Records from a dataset
▽
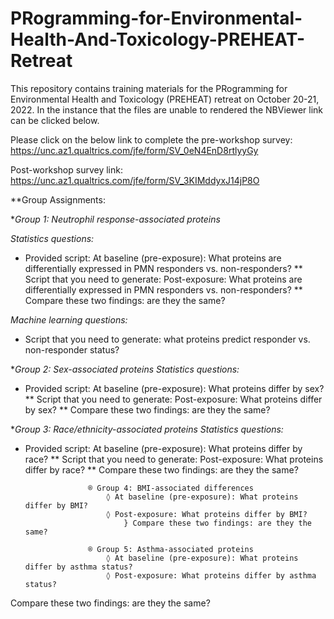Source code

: # PRogramming-for-Environmental-Health-And-Toxicology-PREHEAT-Retreat

This repository contains training materials for the PRogramming for Environmental Health and Toxicology (PREHEAT) retreat on October 20-21, 2022. In the instance that the files are unable to rendered the NBViewer link can be clicked below. 


Please click on the below link to complete the pre-workshop survey:
https://unc.az1.qualtrics.com/jfe/form/SV_0eN4EnD8rtlyyGy
 
Post-workshop survey link:
https://unc.az1.qualtrics.com/jfe/form/SV_3KIMddyxJ14jP8O




**Group Assignments:

**Group 1: Neutrophil response-associated proteins*  

*Statistics questions:*
* Provided script: At baseline (pre-exposure): What proteins are differentially expressed in PMN responders vs. non-responders?
** Script that you need to generate: Post-exposure: What proteins are differentially expressed in PMN responders vs. non-responders?
** Compare these two findings: are they the same?

*Machine learning questions:*
* Script that you need to generate: what proteins predict responder vs. non-responder status?


**Group 2: Sex-associated proteins*
*Statistics questions:*
* Provided script: At baseline (pre-exposure): What proteins differ by sex?
** Script that you need to generate: Post-exposure: What proteins differ by sex?
** Compare these two findings: are they the same?
							
**Group 3: Race/ethnicity-associated proteins*
*Statistics questions:*
* Provided script: At baseline (pre-exposure): What proteins differ by race?
** Script that you need to generate: Post-exposure: What proteins differ by race?
** Compare these two findings: are they the same?
							
					® Group 4: BMI-associated differences
						◊ At baseline (pre-exposure): What proteins differ by BMI?
						◊ Post-exposure: What proteins differ by BMI?
							} Compare these two findings: are they the same?
						
					® Group 5: Asthma-associated proteins
						◊ At baseline (pre-exposure): What proteins differ by asthma status?
						◊ Post-exposure: What proteins differ by asthma status?
Compare these two findings: are they the same?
△
DESCRIPTION OF THE TASK:
Although the records above include pictures, the copy must contain only their exact text.

OUTPUT FOR THIS TASK:
Source code

: # PRogramming-for-Environmental-Health-And-Toxicology-PREHEAT-Retreat

This repository contains training materials for the PRogramming for Environmental Health and Toxicology (PREHEAT) retreat on October 20-21, 2022. In the instance that the files are unable to rendered the NBViewer link can be clicked below. 


Please click on the below link to complete the pre-workshop survey:
https://unc.az1.qualtrics.com/jfe/form/SV_0eN4EnD8rtlyyGy
 
Post-workshop survey link:
https://unc.az1.qualtrics.com/jfe/form/SV_3KIMddyxJ14jP8O




**Group Assignments:

**Group 1: Neutrophil response-associated proteins*  

*Statistics questions:*
* Provided script: At baseline (pre-exposure): What proteins are differentially expressed in PMN responders vs. non-responders?
** Script that you need to generate: Post-exposure: What proteins are differentially expressed in PMN responders vs. non-responders?
** Compare these two findings: are they the same?

*Machine learning questions:*
* Script that you need to generate: what proteins predict responder vs. non-responder status?


**Group 2: Sex-associated proteins*
*Statistics questions:*
* Provided script: At baseline (pre-exposure): What proteins differ by sex?
** Script that you need to generate: Post-exposure: What proteins differ by sex?
** Compare these two findings: are they the same?
							
**Group 3: Race/ethnicity-associated proteins*
*Statistics questions:*
* Provided script: At baseline (pre-exposure): What proteins differ by race?
** Script that you need to generate: Post-exposure: What proteins differ by race?
** Compare these two findings: are they the same?
							
					® Group 4: BMI-associated differences
						◊ At baseline (pre-exposure): What proteins differ by BMI?
						◊ Post-exposure: What proteins differ by BMI?
							} Compare these two findings: are they the same?
						
					® Group 5: Asthma-associated proteins
						◊ At baseline (pre-exposure): What proteins differ by asthma status?
						◊ Post-exposure: What proteins differ by asthma status?
Compare these two findings: are they the same?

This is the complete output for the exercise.